▸ TASK DIRECTIONS
Find the line that holds "### 2. canal 配置" in the material below. Output that line and each one after it exactly, but not the pictures.

▸ STORED DATA
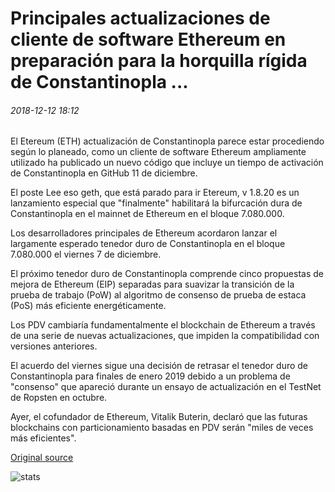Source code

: # Principales actualizaciones de cliente de software Ethereum en preparación para la horquilla rígida de Constantinopla ...

###### 2018-12-12 18:12

El Etereum (ETH) actualización de Constantinopla parece estar procediendo según lo planeado, como un cliente de software Ethereum ampliamente utilizado ha publicado un nuevo código que incluye un tiempo de activación de Constantinopla en GitHub 11 de diciembre.

El poste Lee eso geth, que está parado para ir Etereum, v 1.8.20 es un lanzamiento especial que "finalmente" habilitará la bifurcación dura de Constantinopla en el mainnet de Ethereum en el bloque 7.080.000.

Los desarrolladores principales de Ethereum acordaron lanzar el largamente esperado tenedor duro de Constantinopla en el bloque 7.080.000 el viernes 7 de diciembre.

El próximo tenedor duro de Constantinopla comprende cinco propuestas de mejora de Ethereum (EIP) separadas para suavizar la transición de la prueba de trabajo (PoW) al algoritmo de consenso de prueba de estaca (PoS) más eficiente energéticamente.

Los PDV cambiaría fundamentalmente el blockchain de Ethereum a través de una serie de nuevas actualizaciones, que impiden la compatibilidad con versiones anteriores.

El acuerdo del viernes sigue una decisión de retrasar el tenedor duro de Constantinopla para finales de enero 2019 debido a un problema de "consenso" que apareció durante un ensayo de actualización en el TestNet de Ropsten en octubre.

Ayer, el cofundador de Ethereum, Vitalik Buterin, declaró que las futuras blockchains con particionamiento basadas en PDV serán "miles de veces más eficientes".

[Original source](https://cointelegraph.com/news/major-ethereum-software-client-upgrades-in-preparation-for-constantinople-hard-fork)

![stats](https://c.statcounter.com/11760860/0/a89fa40b/1/ "stats")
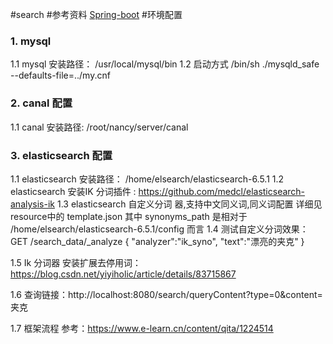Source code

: #search
#参考资料
 [Spring-boot](http://www.ityouknow.com/springboot/2015/12/30/springboot-collect.html )
#环境配置
### 1. mysql
1.1 mysql 安装路径：
/usr/local/mysql/bin
1.2 启动方式
/bin/sh ./mysqld_safe --defaults-file=../my.cnf
### 2. canal 配置
1.1 canal 安装路径:
/root/nancy/server/canal
### 3. elasticsearch 配置
1.1 elasticsearch 安装路径：
/home/elsearch/elasticsearch-6.5.1
1.2 elasticsearch 安装IK 分词插件 : https://github.com/medcl/elasticsearch-analysis-ik
1.3 elasticsearch 自定义分词 器,支持中文同义词,同义词配置
详细见 resource中的 template.json
其中 synonyms_path 是相对于 /home/elsearch/elasticsearch-6.5.1/config 而言
1.4 测试自定义分词效果：
GET /search_data/_analyze
{
"analyzer":"ik_syno",
"text":"漂亮的夹克"
}

1.5 Ik 分词器 安装扩展去停用词：https://blog.csdn.net/yiyiholic/article/details/83715867

1.6 查询链接：http://localhost:8080/search/queryContent?type=0&content=夹克

1.7 框架流程 参考：https://www.e-learn.cn/content/qita/1224514




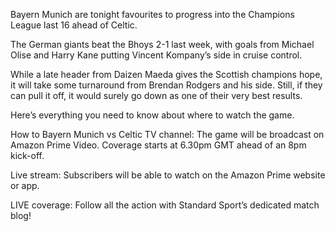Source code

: Bayern Munich are tonight favourites to progress into the Champions League last 16 ahead of Celtic.

The German giants beat the Bhoys 2-1 last week, with goals from Michael Olise and Harry Kane putting Vincent Kompany’s side in cruise control.

While a late header from Daizen Maeda gives the Scottish champions hope, it will take some turnaround from Brendan Rodgers and his side. Still, if they can pull it off, it would surely go down as one of their very best results.

Here’s everything you need to know about where to watch the game.

How to Bayern Munich vs Celtic
TV channel: The game will be broadcast on Amazon Prime Video. Coverage starts at 6.30pm GMT ahead of an 8pm kick-off.

Live stream: Subscribers will be able to watch on the Amazon Prime website or app.

LIVE coverage: Follow all the action with Standard Sport’s dedicated match blog!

▸ REPLY
### 2. canal 配置
1.1 canal 安装路径:
/root/nancy/server/canal
### 3. elasticsearch 配置
1.1 elasticsearch 安装路径：
/home/elsearch/elasticsearch-6.5.1
1.2 elasticsearch 安装IK 分词插件 : https://github.com/medcl/elasticsearch-analysis-ik
1.3 elasticsearch 自定义分词 器,支持中文同义词,同义词配置
详细见 resource中的 template.json
其中 synonyms_path 是相对于 /home/elsearch/elasticsearch-6.5.1/config 而言
1.4 测试自定义分词效果：
GET /search_data/_analyze
{
"analyzer":"ik_syno",
"text":"漂亮的夹克"
}

1.5 Ik 分词器 安装扩展去停用词：https://blog.csdn.net/yiyiholic/article/details/83715867

1.6 查询链接：http://localhost:8080/search/queryContent?type=0&content=夹克

1.7 框架流程 参考：https://www.e-learn.cn/content/qita/1224514




Source code

: Bayern Munich are tonight favourites to progress into the Champions League last 16 ahead of Celtic.

The German giants beat the Bhoys 2-1 last week, with goals from Michael Olise and Harry Kane putting Vincent Kompany’s side in cruise control.

While a late header from Daizen Maeda gives the Scottish champions hope, it will take some turnaround from Brendan Rodgers and his side. Still, if they can pull it off, it would surely go down as one of their very best results.

Here’s everything you need to know about where to watch the game.

How to Bayern Munich vs Celtic
TV channel: The game will be broadcast on Amazon Prime Video. Coverage starts at 6.30pm GMT ahead of an 8pm kick-off.

Live stream: Subscribers will be able to watch on the Amazon Prime website or app.

LIVE coverage: Follow all the action with Standard Sport’s dedicated match blog!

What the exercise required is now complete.